C'est le cardinal Muller lui-même qui en a évoqué le spectre lors d'une visite en Allemagne. Et cela me semble un scénario plus que réaliste, parce que le schisme existe, il est déjà en acte. Qu'il y ait deux églises, c'est évident. J'attends pour un pasteur qui ait à cœur la véritable Église, celle catholique, apostolique et romaine, et porte à la lumière, avec autorité, ce que les fidèles éprouvent déjà sur leur peau.

Mais dans l'Eglise italienne, quelle est la situation? Au printemps, le Corriere della Sera avait parlé de nombreux évêques, la majorité, qui, dans leur cœur, seraient plutôt opposés à la prédication de François.
- Je n’ai pas d'éléments pour le confirmer. Bien sûr, dans beaucoup de diocèses, ils sont inquiets, mais surtout pour les retombées pratiques de certains actes, comme par exemple pour ce que les tribunaux diocésains devront gérer après ce Motu Proprio dont nous avons parlé.

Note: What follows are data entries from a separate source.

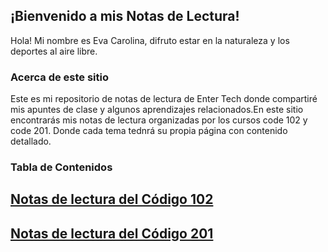 ## ¡Bienvenido a mis Notas de Lectura!
Hola! Mi nombre es Eva Carolina, difruto estar en la naturaleza y los deportes al aire libre. 

### Acerca de este sitio
Este es mi repositorio de notas de lectura de Enter Tech donde compartiré mis apuntes de clase y algunos aprendizajes relacionados.En este sitio encontrarás mis notas de lectura  organizadas por los cursos code 102 y code 201. Donde cada tema tednrá su propia página con contenido detallado.
### Tabla de Contenidos

## [Notas de lectura del Código 102](./102/)

## [Notas de lectura del Código 201](./201/)


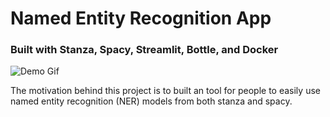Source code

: # Named Entity Recognition App
### Built with Stanza, Spacy, Streamlit, Bottle, and Docker


![Demo Gif](https://github.com/ravibhandia/ravi-1800/blob/main/NER_ISS_demo.gif)


The motivation behind this project is to built an tool for people to easily use named entity recognition (NER) models from both stanza and spacy. 

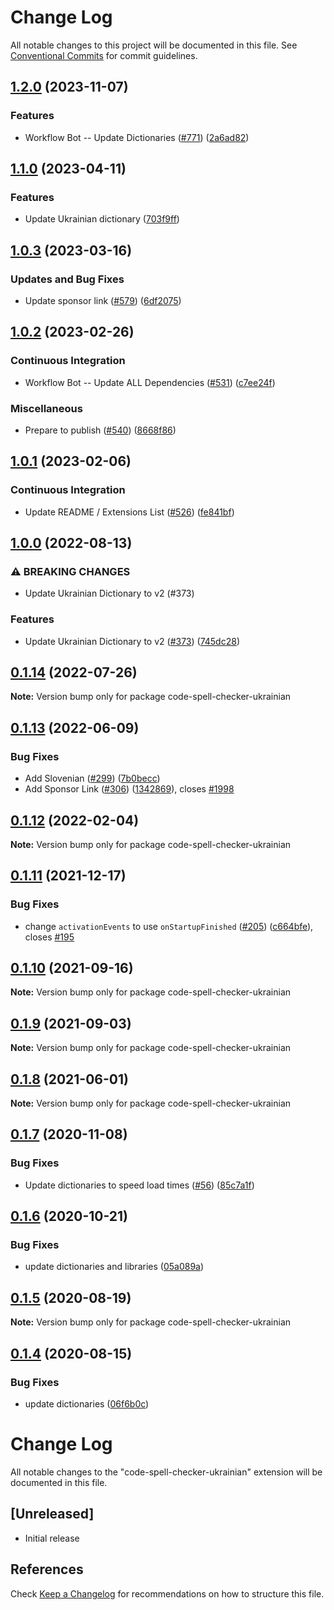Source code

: # Change Log

All notable changes to this project will be documented in this file.
See [Conventional Commits](https://conventionalcommits.org) for commit guidelines.

## [1.2.0](https://github.com/streetsidesoftware/vscode-cspell-dict-extensions/compare/code-spell-checker-ukrainian@1.1.0...code-spell-checker-ukrainian@1.2.0) (2023-11-07)


### Features

* Workflow Bot -- Update Dictionaries ([#771](https://github.com/streetsidesoftware/vscode-cspell-dict-extensions/issues/771)) ([2a6ad82](https://github.com/streetsidesoftware/vscode-cspell-dict-extensions/commit/2a6ad8295ed4e5264867df8c9c97e14d6e0763bc))

## [1.1.0](https://github.com/streetsidesoftware/vscode-cspell-dict-extensions/compare/code-spell-checker-ukrainian@1.0.3...code-spell-checker-ukrainian@1.1.0) (2023-04-11)


### Features

* Update Ukrainian dictionary ([703f9ff](https://github.com/streetsidesoftware/vscode-cspell-dict-extensions/commit/703f9ff9007d0c54c3868b0d1a7d75e72b2da66c))

## [1.0.3](https://github.com/streetsidesoftware/vscode-cspell-dict-extensions/compare/code-spell-checker-ukrainian@1.0.2...code-spell-checker-ukrainian@1.0.3) (2023-03-16)


### Updates and Bug Fixes

* Update sponsor link ([#579](https://github.com/streetsidesoftware/vscode-cspell-dict-extensions/issues/579)) ([6df2075](https://github.com/streetsidesoftware/vscode-cspell-dict-extensions/commit/6df2075cda94e9253a1f11d5dcf63e73a49b8edd))

## [1.0.2](https://github.com/streetsidesoftware/vscode-cspell-dict-extensions/compare/code-spell-checker-ukrainian@1.0.1...code-spell-checker-ukrainian@1.0.2) (2023-02-26)


### Continuous Integration

* Workflow Bot -- Update ALL Dependencies ([#531](https://github.com/streetsidesoftware/vscode-cspell-dict-extensions/issues/531)) ([c7ee24f](https://github.com/streetsidesoftware/vscode-cspell-dict-extensions/commit/c7ee24f30552a6e8904a8d489b8a76ddcd3eedec))


### Miscellaneous

* Prepare to publish ([#540](https://github.com/streetsidesoftware/vscode-cspell-dict-extensions/issues/540)) ([8668f86](https://github.com/streetsidesoftware/vscode-cspell-dict-extensions/commit/8668f86b5fe3bf076cc44db54ec9b15d2f137623))

## [1.0.1](https://github.com/streetsidesoftware/vscode-cspell-dict-extensions/compare/code-spell-checker-ukrainian@1.0.0...code-spell-checker-ukrainian@1.0.1) (2023-02-06)


### Continuous Integration

* Update README / Extensions List ([#526](https://github.com/streetsidesoftware/vscode-cspell-dict-extensions/issues/526)) ([fe841bf](https://github.com/streetsidesoftware/vscode-cspell-dict-extensions/commit/fe841bfc7209e134740b24897e23748581536eb3))

## [1.0.0](https://github.com/streetsidesoftware/vscode-cspell-dict-extensions/compare/code-spell-checker-ukrainian@0.1.14...code-spell-checker-ukrainian@1.0.0) (2022-08-13)


### ⚠ BREAKING CHANGES

* Update Ukrainian Dictionary to v2 (#373)

### Features

* Update Ukrainian Dictionary to v2 ([#373](https://github.com/streetsidesoftware/vscode-cspell-dict-extensions/issues/373)) ([745dc28](https://github.com/streetsidesoftware/vscode-cspell-dict-extensions/commit/745dc28543c9e704a57891f7a370750658daa9a6))

## [0.1.14](https://github.com/streetsidesoftware/vscode-cspell-dict-extensions/compare/code-spell-checker-ukrainian@0.1.13...code-spell-checker-ukrainian@0.1.14) (2022-07-26)

**Note:** Version bump only for package code-spell-checker-ukrainian





## [0.1.13](https://github.com/streetsidesoftware/vscode-cspell-dict-extensions/compare/code-spell-checker-ukrainian@0.1.12...code-spell-checker-ukrainian@0.1.13) (2022-06-09)


### Bug Fixes

* Add Slovenian ([#299](https://github.com/streetsidesoftware/vscode-cspell-dict-extensions/issues/299)) ([7b0becc](https://github.com/streetsidesoftware/vscode-cspell-dict-extensions/commit/7b0becc910e11e674ad32be812aa5e138b005219))
* Add Sponsor Link ([#306](https://github.com/streetsidesoftware/vscode-cspell-dict-extensions/issues/306)) ([1342869](https://github.com/streetsidesoftware/vscode-cspell-dict-extensions/commit/13428699ee20f6b6a597dd2638d5633f2a53c9cf)), closes [#1998](https://github.com/streetsidesoftware/vscode-cspell-dict-extensions/issues/1998)





## [0.1.12](https://github.com/streetsidesoftware/vscode-cspell-dict-extensions/compare/code-spell-checker-ukrainian@0.1.11...code-spell-checker-ukrainian@0.1.12) (2022-02-04)

**Note:** Version bump only for package code-spell-checker-ukrainian





## [0.1.11](https://github.com/streetsidesoftware/vscode-cspell-dict-extensions/compare/code-spell-checker-ukrainian@0.1.10...code-spell-checker-ukrainian@0.1.11) (2021-12-17)


### Bug Fixes

* change `activationEvents` to use `onStartupFinished` ([#205](https://github.com/streetsidesoftware/vscode-cspell-dict-extensions/issues/205)) ([c664bfe](https://github.com/streetsidesoftware/vscode-cspell-dict-extensions/commit/c664bfe88497c9eaf82aa5549734d99db9194001)), closes [#195](https://github.com/streetsidesoftware/vscode-cspell-dict-extensions/issues/195)





## [0.1.10](https://github.com/streetsidesoftware/vscode-cspell-dict-extensions/compare/code-spell-checker-ukrainian@0.1.9...code-spell-checker-ukrainian@0.1.10) (2021-09-16)

**Note:** Version bump only for package code-spell-checker-ukrainian





## [0.1.9](https://github.com/streetsidesoftware/vscode-cspell-dict-extensions/compare/code-spell-checker-ukrainian@0.1.8...code-spell-checker-ukrainian@0.1.9) (2021-09-03)

**Note:** Version bump only for package code-spell-checker-ukrainian





## [0.1.8](https://github.com/streetsidesoftware/vscode-cspell-dict-extensions/compare/code-spell-checker-ukrainian@0.1.7...code-spell-checker-ukrainian@0.1.8) (2021-06-01)

**Note:** Version bump only for package code-spell-checker-ukrainian





## [0.1.7](https://github.com/streetsidesoftware/vscode-cspell-dict-extensions/compare/code-spell-checker-ukrainian@0.1.6...code-spell-checker-ukrainian@0.1.7) (2020-11-08)


### Bug Fixes

* Update dictionaries to speed load times ([#56](https://github.com/streetsidesoftware/vscode-cspell-dict-extensions/issues/56)) ([85c7a1f](https://github.com/streetsidesoftware/vscode-cspell-dict-extensions/commit/85c7a1f3363945594f6d86dbb7dae7f4c95a76e7))





## [0.1.6](https://github.com/streetsidesoftware/vscode-cspell-dict-extensions/compare/code-spell-checker-ukrainian@0.1.5...code-spell-checker-ukrainian@0.1.6) (2020-10-21)


### Bug Fixes

* update dictionaries and libraries ([05a089a](https://github.com/streetsidesoftware/vscode-cspell-dict-extensions/commit/05a089add3e0e3606ac1604df1539adfb272461f))





## [0.1.5](https://github.com/streetsidesoftware/vscode-cspell-dict-extensions/compare/code-spell-checker-ukrainian@0.1.4...code-spell-checker-ukrainian@0.1.5) (2020-08-19)

**Note:** Version bump only for package code-spell-checker-ukrainian





## [0.1.4](https://github.com/streetsidesoftware/vscode-cspell-dict-extensions/compare/code-spell-checker-ukrainian@0.1.3...code-spell-checker-ukrainian@0.1.4) (2020-08-15)


### Bug Fixes

* update dictionaries ([06f6b0c](https://github.com/streetsidesoftware/vscode-cspell-dict-extensions/commit/06f6b0cd9c011d55de841aa75591422a18d8a8f6))





# Change Log
All notable changes to the "code-spell-checker-ukrainian" extension will be documented in this file.

## [Unreleased]
- Initial release

## References
Check [Keep a Changelog](http://keepachangelog.com/) for recommendations on how to structure this file.
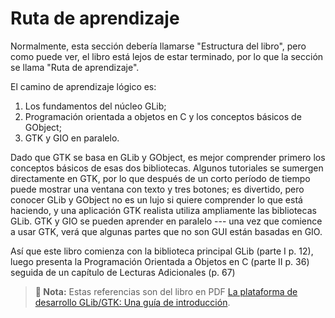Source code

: # Ruta de aprendizaje

Normalmente, esta sección debería llamarse "Estructura del libro", pero como puede ver, el libro está lejos de estar terminado, por lo que la sección se llama "Ruta de aprendizaje".

El camino de aprendizaje lógico es:

1. Los fundamentos del núcleo GLib;
2. Programación orientada a objetos en C y los conceptos básicos de GObject;
3. GTK y GIO en paralelo.

Dado que GTK se basa en GLib y GObject, es mejor comprender primero los conceptos básicos de esas dos bibliotecas. Algunos tutoriales se sumergen directamente en GTK, por lo que después de un corto período de tiempo puede mostrar una ventana con texto y tres botones; es divertido, pero conocer GLib y GObject no es un lujo si quiere comprender lo que está haciendo, y una aplicación GTK realista utiliza ampliamente las bibliotecas GLib. GTK y GIO se pueden aprender en paralelo --- una vez que comience a usar GTK, verá que algunas partes que no son GUI están basadas en GIO.

Así que este libro comienza con la biblioteca principal GLib (parte I p. 12), luego presenta la Programación Orientada a Objetos en C (parte II p. 36) seguida de un capítulo de Lecturas Adicionales (p. 67)

> **📌 Nota:** Estas referencias son del libro en PDF [La plataforma de desarrollo GLib/GTK: Una guía de introducción](https://raw.githubusercontent.com/gersonbdev/glib-gtk-libro/master/latex/glib-gtk-libro.pdf).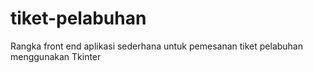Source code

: # tiket-pelabuhan
Rangka front end aplikasi sederhana untuk pemesanan tiket pelabuhan menggunakan Tkinter
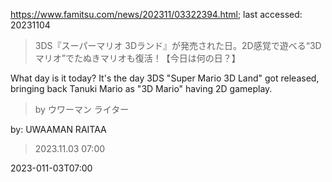https://www.famitsu.com/news/202311/03322394.html; last accessed: 20231104

> 3DS『スーパーマリオ 3Dランド』が発売された日。2D感覚で遊べる“3Dマリオ”でたぬきマリオも復活！【今日は何の日？】

What day is it today? It's the day 3DS "Super Mario 3D Land" got released, bringing back Tanuki Mario as "3D Mario" having 2D gameplay.

> by ウワーマン ライター

by: UWAAMAN RAITAA

> 2023.11.03 07:00 

2023-011-03T07:00

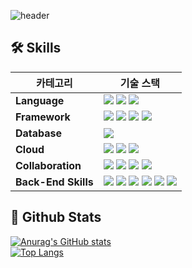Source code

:![header](https://capsule-render.vercel.app/api?type=waving&height=300&section=header&text=Hojin's%20github&fontColor=ffffff)
<!--
<div>
  <!--Body-->
## 🛠️ Skills

| 카테고리 | 기술 스택 |
|----------|-----------|
| **Language** | <img src="https://img.shields.io/badge/Java-007396?style=flat-square&logo=java&logoColor=white"/> <img src="https://img.shields.io/badge/JavaScript-F7DF1E?style=flat-square&logo=javascript&logoColor=white"/> <img src="https://img.shields.io/badge/Python-3776AB?style=flat-square&logo=python&logoColor=white"/> |
| **Framework** | <img src="https://img.shields.io/badge/Spring-6DB33F?style=flat-square&logo=spring&logoColor=white"/> <img src="https://img.shields.io/badge/SpringBoot-6DB33F?style=flat-square&logo=springboot&logoColor=white"/> <img src="https://img.shields.io/badge/Node.js-339933?style=flat-square&logo=node.js&logoColor=white"/> <img src="https://img.shields.io/badge/React.js-61DAFB?style=flat-square&logo=react&logoColor=white"/> |
| **Database** | <img src="https://img.shields.io/badge/MySQL-4479A1?style=flat-square&logo=mysql&logoColor=white"/> |
| **Cloud** | <img src="https://img.shields.io/badge/AWS EC2-FF9900?style=flat-square&logo=amazonaws&logoColor=white"/> <img src="https://img.shields.io/badge/S3-569A31?style=flat-square&logo=amazonaws&logoColor=white"/> <img src="https://img.shields.io/badge/RDS-527FFF?style=flat-square&logo=amazonaws&logoColor=white"/> |
| **Collaboration** | <img src="https://img.shields.io/badge/Notion-000000?style=flat-square&logo=notion&logoColor=white"/> <img src="https://img.shields.io/badge/GitHub-181717?style=flat-square&logo=github&logoColor=white"/> <img src="https://img.shields.io/badge/Discord-5865F2?style=flat-square&logo=discord&logoColor=white"/> <img src="https://img.shields.io/badge/Figma-F24E1E?style=flat-square&logo=figma&logoColor=white"/> |
| **Back-End Skills** | <img src="https://img.shields.io/badge/SpringMVC-6DB33F?style=flat-square&logo=spring&logoColor=white"/> <img src="https://img.shields.io/badge/Spring Data JPA-59666C?style=flat-square&logo=hibernate&logoColor=white"/> <img src="https://img.shields.io/badge/MyBatis-000000?style=flat-square&logo=mybatis&logoColor=white"/> <img src="https://img.shields.io/badge/Spring Security-6DB33F?style=flat-square&logo=springsecurity&logoColor=white"/> <img src="https://img.shields.io/badge/Thymeleaf-005F0F?style=flat-square&logo=thymeleaf&logoColor=white"/> <img src="https://img.shields.io/badge/JWT-000000?style=flat-square&logo=jwt&logoColor=white"/> |

  ## 🤔 Github Stats
  [![Anurag's GitHub stats](https://github-readme-stats.vercel.app/api?username=Jiyu-Kim)](https://github.com/anuraghazra/github-readme-stats)
  <br/>
  [![Top Langs](https://github-readme-stats.vercel.app/api/top-langs/?username=Jiyu-Kim)](https://github.com/anuraghazra/github-readme-stats)
  
</div>

<!--
**Jiyu-Kim/Jiyu-Kim** is a ✨ _special_ ✨ repository because its `README.md` (this file) appears on your GitHub profile.

Here are some ideas to get you started:
- Hi there 👋
- 🔭 I’m currently working on ...
- 🌱 I’m currently learning ...
- 👯 I’m looking to collaborate on ...
- 🤔 I’m looking for help with ...
- 💬 Ask me about ...
- 📫 How to reach me: ...
- 😄 Pronouns: ...
- ⚡ Fun fact: ...
-->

Certainement pas pour ce qu'il y a derrière.

Et dans les paroisses?
- Je trouve beaucoup de prêtres et aussi des religieux de congrégations peu soupçonnables de sympathie pour le traditionalisme, qui ressentent tous le changement radical et douloureux, sur le plan moral, imposé par ce pontificat. Ce sont surtout ceux qui sont beaucoup au confessionnal et sentent ce que cette ouverture provoque parmi les fidèles. Elle a déclenché le pire.